- [EXERCISE GOAL]
For the word "search", work out how many lines in the records below contain it and state that count alone.

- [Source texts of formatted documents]
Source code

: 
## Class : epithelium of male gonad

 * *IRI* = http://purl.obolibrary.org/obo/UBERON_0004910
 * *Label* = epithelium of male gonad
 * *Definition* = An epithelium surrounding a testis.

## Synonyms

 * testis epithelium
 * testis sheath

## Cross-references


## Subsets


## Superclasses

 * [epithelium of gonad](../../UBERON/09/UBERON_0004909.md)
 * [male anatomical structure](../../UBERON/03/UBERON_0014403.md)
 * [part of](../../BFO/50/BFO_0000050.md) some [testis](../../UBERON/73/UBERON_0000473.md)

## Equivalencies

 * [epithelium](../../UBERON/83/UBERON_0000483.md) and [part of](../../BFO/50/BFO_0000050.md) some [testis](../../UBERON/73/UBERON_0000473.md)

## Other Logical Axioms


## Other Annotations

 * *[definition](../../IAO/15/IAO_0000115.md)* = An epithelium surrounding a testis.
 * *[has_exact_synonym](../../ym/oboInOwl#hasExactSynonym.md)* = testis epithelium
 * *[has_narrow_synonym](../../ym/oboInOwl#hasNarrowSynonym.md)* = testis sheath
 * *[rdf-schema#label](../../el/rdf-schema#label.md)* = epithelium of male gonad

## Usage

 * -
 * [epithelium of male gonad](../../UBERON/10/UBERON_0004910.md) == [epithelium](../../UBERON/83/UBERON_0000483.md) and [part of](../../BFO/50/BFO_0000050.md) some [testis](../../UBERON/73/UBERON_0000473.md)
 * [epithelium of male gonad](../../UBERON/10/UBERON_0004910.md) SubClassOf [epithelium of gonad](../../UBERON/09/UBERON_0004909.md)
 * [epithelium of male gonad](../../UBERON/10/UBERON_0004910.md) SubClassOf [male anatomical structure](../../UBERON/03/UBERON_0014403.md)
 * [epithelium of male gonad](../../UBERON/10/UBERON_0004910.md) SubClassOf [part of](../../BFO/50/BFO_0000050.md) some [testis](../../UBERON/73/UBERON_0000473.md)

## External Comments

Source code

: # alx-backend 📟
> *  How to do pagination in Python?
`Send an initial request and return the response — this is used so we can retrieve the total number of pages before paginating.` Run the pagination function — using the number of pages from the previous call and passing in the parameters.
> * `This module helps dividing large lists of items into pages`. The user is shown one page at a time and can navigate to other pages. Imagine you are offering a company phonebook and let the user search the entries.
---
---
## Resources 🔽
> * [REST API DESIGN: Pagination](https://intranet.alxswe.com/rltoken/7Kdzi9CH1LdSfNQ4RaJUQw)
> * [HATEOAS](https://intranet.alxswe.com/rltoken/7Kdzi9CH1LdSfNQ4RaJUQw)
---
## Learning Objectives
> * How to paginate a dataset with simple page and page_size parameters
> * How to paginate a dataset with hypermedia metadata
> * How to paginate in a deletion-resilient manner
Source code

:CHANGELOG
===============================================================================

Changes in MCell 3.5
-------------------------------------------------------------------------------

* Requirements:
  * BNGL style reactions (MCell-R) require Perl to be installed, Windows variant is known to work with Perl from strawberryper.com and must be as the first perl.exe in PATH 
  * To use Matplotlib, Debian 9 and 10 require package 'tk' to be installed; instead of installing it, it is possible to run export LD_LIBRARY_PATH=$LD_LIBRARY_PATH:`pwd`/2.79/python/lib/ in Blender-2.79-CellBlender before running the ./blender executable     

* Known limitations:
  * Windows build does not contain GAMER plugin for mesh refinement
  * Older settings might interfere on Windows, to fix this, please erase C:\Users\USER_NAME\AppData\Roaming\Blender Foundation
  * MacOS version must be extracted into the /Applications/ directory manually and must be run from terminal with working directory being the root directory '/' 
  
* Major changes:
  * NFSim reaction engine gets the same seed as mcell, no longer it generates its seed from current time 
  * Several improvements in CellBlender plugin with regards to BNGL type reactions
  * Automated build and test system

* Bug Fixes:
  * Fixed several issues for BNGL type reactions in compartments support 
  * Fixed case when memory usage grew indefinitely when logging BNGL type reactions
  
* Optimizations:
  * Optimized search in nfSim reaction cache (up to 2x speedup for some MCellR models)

- [RESPONSE TO THE TASK]
2